Sunday - 4/28/2013, 3:06am  ET

Italian designate-Premier Enrico Letta and Italian President Giorgio Napolitano meet journalists the Quirinale, presidential palace, in Rome, Saturday, April 27, 2013. Italy has finally has a new government, a coalition of Berlusconi's forces and center-left rivals who forged an unusual alliance to break a two-month stalemate following inconclusive elections. Enrico Letta, a center-left leader, will be premier in the government, which marks the latest political comeback by Silvio Berlusconi. (AP Photo/Gregorio Borgia)

FRANCES D'EMILIO
Associated Press

ROME (AP) -- Center-left leader Enrico Letta forged a new Italian government Saturday in a coalition with former Premier Silvio Berlusconi's conservatives, an unusual alliance of bitter rivals that broke a two-month political stalemate from inconclusive elections in the recession-mired country.

The daunting achievement was pulled off by Letta, who will be sworn in as premier along with the new Cabinet at the presidential Quirinal Palace on Sunday.

Letta, 46, is a moderate with a reputation as a political bridge-builder. He is also the nephew Berlusconi's longtime adviser, Gianni Letta, a relationship seen as smoothing over often nasty interaction between the two main coalition partners.

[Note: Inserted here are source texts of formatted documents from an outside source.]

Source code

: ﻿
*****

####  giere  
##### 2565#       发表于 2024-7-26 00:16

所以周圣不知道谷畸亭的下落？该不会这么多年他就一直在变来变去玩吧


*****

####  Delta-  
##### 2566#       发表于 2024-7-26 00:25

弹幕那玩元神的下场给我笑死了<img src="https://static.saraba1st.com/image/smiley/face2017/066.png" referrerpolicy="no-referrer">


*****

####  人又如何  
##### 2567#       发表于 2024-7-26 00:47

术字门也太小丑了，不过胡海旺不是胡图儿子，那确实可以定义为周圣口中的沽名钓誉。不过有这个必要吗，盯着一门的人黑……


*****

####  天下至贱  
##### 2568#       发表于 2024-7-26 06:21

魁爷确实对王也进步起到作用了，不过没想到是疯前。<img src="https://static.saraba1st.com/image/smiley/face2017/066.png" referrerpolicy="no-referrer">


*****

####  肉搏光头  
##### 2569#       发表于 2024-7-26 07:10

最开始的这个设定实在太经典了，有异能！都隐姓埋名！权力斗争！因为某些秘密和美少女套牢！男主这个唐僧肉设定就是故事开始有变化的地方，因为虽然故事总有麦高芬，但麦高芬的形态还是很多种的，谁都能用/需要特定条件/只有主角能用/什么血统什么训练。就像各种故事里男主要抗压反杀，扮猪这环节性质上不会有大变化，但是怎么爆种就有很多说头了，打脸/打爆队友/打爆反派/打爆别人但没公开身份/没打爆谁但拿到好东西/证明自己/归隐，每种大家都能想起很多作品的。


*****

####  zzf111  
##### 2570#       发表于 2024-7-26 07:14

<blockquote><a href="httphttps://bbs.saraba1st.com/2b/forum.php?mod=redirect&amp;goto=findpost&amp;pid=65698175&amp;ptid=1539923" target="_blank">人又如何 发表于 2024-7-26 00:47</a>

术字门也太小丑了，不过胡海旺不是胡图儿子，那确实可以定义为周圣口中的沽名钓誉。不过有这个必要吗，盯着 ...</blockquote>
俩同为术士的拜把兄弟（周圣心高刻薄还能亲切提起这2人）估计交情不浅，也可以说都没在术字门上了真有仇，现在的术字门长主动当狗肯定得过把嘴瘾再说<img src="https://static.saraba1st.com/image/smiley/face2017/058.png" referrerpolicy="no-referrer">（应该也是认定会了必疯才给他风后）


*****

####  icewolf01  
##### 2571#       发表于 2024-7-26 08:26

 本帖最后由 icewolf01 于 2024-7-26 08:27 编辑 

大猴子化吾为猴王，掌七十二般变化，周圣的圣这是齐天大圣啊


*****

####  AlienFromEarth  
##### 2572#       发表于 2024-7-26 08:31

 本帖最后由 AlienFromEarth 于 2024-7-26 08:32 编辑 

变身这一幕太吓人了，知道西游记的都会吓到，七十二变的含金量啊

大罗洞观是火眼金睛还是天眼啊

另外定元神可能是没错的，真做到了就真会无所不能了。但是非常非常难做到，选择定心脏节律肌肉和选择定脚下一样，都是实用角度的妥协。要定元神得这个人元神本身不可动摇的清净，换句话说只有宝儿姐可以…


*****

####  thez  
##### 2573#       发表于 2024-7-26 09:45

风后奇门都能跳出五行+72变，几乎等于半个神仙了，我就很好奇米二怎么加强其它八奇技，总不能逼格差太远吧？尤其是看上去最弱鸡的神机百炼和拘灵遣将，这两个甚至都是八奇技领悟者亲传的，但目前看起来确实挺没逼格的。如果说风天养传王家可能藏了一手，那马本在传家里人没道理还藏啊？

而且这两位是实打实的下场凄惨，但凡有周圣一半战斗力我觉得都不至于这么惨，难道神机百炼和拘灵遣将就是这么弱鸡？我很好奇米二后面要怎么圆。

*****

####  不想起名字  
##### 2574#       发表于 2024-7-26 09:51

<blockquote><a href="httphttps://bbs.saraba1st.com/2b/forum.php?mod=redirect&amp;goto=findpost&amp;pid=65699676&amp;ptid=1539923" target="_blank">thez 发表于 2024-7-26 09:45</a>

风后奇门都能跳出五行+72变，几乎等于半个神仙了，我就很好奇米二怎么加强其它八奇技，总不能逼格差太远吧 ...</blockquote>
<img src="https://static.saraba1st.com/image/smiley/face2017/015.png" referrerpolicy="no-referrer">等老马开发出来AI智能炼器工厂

Serving as deputy premier and interior minister will be Berlusconi's top political aide, Angelino Alfano. He is a former justice minister who was the architect of legislation that critics say was tailor-made to help media mogul Berlusconi in his many judicial woes.

The creation of the coalition capped the latest political comeback for Berlusconi, a former three-time premier who was forced to resign in 2011 as Italy slid deeper in to the eurozone's sovereign debt crisis.

On Monday, Letta is expected to lay out his strategy to Parliament, before required confidence votes from the Chamber of Deputies and the Senate.

"We negotiated for the formation of the government without throwing up any stop signs," Berlusconi told one of his TV networks. "That's how we contributed to forming a government in short time" after Letta was tapped Wednesday.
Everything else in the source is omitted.